Director: John Ottman
Cast: Jennifer Morrison, Matthew Davis, Hart Bochner, Joseph Lawrence, Anthony Anderson, Loretta Devine
Screenplay: Paul Harris Boardman, Scott Derrickson
97 mins. Rated R for violence/gore, language and some sexuality.
John Ottman (Lion’s Den) won an Academy Award earlier this year for editing Bohemian Rhapsody. I think it’s say to expect some pretty snazzy editing and score for this Urban Legend sequel, right?
Amy Mayfield (Jennifer Morrison, Batman: Hush, TV’s House), a student at an upscale film school, has just decided on her thesis film: a serial killer who uses urban legends to kill his victims. The idea itself is an tall tale that supposedly happened at another university several year previously. Professor Solomon (Hart Bochner, Die Hard, Rules Don’t Apply) believes it’s a great idea, and Amy sets to work on her new film, but as soon as cameras start rolling, members of the film crew start getting killed, and it seems that life is imitating art imitating life as an actual serial killer is responsible. The question now comes to…who?
This is Ottman’s feature directorial debut, so I don’t want to be too harsh on him, but it seems like he didn’t know what to do here. It’s likely that the script wasn’t strong enough to begin with, but there’s a real lack of understanding apparent throughout the feature. It’s not a good movie, plain and simple, and while there are a couple good scenes, Final Cut is really all over the place. I know the attempt is being made at a more self-aware and slightly comedic tone, but it just comes off lazy. Ottman struggles to maintain a tone of any kind.
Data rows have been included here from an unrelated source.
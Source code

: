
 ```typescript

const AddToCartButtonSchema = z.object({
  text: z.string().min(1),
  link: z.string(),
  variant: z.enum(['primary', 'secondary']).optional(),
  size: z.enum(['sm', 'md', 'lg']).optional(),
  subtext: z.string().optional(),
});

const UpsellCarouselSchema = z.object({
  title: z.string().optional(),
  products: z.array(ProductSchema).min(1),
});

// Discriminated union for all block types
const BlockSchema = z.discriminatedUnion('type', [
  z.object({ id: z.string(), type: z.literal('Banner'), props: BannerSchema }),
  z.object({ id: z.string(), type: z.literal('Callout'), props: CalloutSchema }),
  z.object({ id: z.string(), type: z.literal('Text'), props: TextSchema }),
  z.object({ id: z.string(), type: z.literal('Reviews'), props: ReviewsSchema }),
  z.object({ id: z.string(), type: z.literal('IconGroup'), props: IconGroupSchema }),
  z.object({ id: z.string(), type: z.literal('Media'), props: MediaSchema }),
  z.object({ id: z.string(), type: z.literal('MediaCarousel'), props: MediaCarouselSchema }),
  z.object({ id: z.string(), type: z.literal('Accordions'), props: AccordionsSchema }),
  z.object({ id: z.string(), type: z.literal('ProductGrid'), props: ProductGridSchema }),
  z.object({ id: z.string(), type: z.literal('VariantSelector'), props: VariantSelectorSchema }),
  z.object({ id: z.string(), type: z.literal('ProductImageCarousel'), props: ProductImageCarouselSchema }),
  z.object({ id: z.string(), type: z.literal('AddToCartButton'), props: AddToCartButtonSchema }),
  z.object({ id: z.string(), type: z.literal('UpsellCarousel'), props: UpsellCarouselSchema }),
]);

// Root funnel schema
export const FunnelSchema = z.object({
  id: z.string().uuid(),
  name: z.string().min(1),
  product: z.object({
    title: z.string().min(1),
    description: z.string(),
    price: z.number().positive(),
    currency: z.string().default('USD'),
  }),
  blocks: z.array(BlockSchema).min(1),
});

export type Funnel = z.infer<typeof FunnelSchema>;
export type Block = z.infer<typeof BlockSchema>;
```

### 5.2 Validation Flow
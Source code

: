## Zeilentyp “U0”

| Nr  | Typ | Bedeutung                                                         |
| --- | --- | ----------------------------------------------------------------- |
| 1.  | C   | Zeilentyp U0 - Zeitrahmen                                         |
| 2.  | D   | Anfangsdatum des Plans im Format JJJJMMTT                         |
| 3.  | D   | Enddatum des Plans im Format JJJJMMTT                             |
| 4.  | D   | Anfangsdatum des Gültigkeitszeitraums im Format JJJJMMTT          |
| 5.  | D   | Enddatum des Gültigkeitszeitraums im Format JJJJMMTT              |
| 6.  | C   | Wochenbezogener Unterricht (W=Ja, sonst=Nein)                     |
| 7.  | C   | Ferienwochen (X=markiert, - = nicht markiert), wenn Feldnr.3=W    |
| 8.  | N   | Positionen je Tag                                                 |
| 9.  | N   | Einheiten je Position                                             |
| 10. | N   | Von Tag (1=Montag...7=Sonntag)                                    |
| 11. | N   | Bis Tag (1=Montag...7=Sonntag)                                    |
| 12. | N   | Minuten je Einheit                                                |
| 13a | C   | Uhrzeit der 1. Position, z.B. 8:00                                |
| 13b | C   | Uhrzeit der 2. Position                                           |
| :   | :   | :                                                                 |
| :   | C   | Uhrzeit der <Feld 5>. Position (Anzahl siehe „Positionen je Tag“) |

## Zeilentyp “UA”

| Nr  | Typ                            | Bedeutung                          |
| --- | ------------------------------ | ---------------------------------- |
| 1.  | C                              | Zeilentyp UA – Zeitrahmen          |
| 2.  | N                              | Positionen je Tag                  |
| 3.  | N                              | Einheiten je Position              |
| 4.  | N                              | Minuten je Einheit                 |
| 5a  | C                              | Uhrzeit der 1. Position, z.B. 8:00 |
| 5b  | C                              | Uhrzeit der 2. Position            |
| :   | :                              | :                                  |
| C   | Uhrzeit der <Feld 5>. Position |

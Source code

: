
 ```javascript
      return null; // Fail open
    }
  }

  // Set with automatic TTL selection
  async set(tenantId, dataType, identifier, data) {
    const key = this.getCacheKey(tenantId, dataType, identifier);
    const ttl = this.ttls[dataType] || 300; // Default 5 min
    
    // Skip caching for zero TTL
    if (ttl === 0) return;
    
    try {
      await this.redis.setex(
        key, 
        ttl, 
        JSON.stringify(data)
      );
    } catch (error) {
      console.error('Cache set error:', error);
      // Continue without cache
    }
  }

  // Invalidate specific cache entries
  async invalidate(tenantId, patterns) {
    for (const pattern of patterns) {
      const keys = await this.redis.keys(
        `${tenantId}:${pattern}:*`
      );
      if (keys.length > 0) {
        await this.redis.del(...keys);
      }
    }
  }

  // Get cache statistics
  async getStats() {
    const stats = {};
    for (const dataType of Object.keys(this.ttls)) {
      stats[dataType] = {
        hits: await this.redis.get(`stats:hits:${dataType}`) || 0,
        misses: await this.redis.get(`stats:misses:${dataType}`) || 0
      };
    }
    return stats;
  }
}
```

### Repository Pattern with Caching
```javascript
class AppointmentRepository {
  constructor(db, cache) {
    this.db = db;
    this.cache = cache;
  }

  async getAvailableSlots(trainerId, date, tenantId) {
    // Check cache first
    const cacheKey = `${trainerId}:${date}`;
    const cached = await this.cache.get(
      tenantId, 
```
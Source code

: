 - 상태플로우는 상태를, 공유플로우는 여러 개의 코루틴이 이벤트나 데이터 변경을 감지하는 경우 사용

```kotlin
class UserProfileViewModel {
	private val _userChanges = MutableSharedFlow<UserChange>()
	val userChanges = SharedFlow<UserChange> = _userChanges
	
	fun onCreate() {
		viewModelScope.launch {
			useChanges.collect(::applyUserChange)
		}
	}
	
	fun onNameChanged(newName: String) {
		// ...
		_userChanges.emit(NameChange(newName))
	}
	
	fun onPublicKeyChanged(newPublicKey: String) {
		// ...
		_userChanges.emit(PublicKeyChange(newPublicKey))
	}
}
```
As I said above, the screenplay, from the writing team of Paul Harris Boardman and Scott Derrickson (The Exorcism of Emily Rose, Deliver Us from Evil) is confused a muddled. I’m not sure if the point of the film is a progression of the urban-legends-as-forms-of-murder of the first film in that the murders are taking place surrounding an almost film-version of the previous slayings or not. The killer isn’t really using urban legends to kill as often in the film, and he more or less just shows up near the set and kills people that way. It’s not really creative. In fact, an early kill scene in the film that actually utilizes a classic urban legend was only added to punch up the gore factor. There’s also a complete misunderstanding of filmmaking as a process and a business. It’s a fundamental issue that permeates the story.
The performances in Final Cut are mostly forgettable. I had forgotten Jennifer Morrison was the star until I rewatched it. Outside of the excellent Hart Bochner, no one is used well here and all of the characters become pretty flat characters just lined up for the chopping block. Even Loretta Devine (Crash, Always & 4Ever), returning from the first film, serves as an exposition machine, only showing up to progress the story and put doubt onto Amy’s claims that someone is killing her movie crew (remember that Devine’s Reese has had this happen before at a different university).
Urban Legends: Final Cut is shockingly not the final film of this series, and even though the eventual third film, Urban Legends: Bloody Mary, contains no connection to Final Cut, it does seem like this entire movie was a setup for that last shot, which is a confusing doozy of a tag to end the film. I just don’t get what this movie is or what it’s trying to be, and it somehow fails to be anything at all. I forgot most of the film. You probably will to.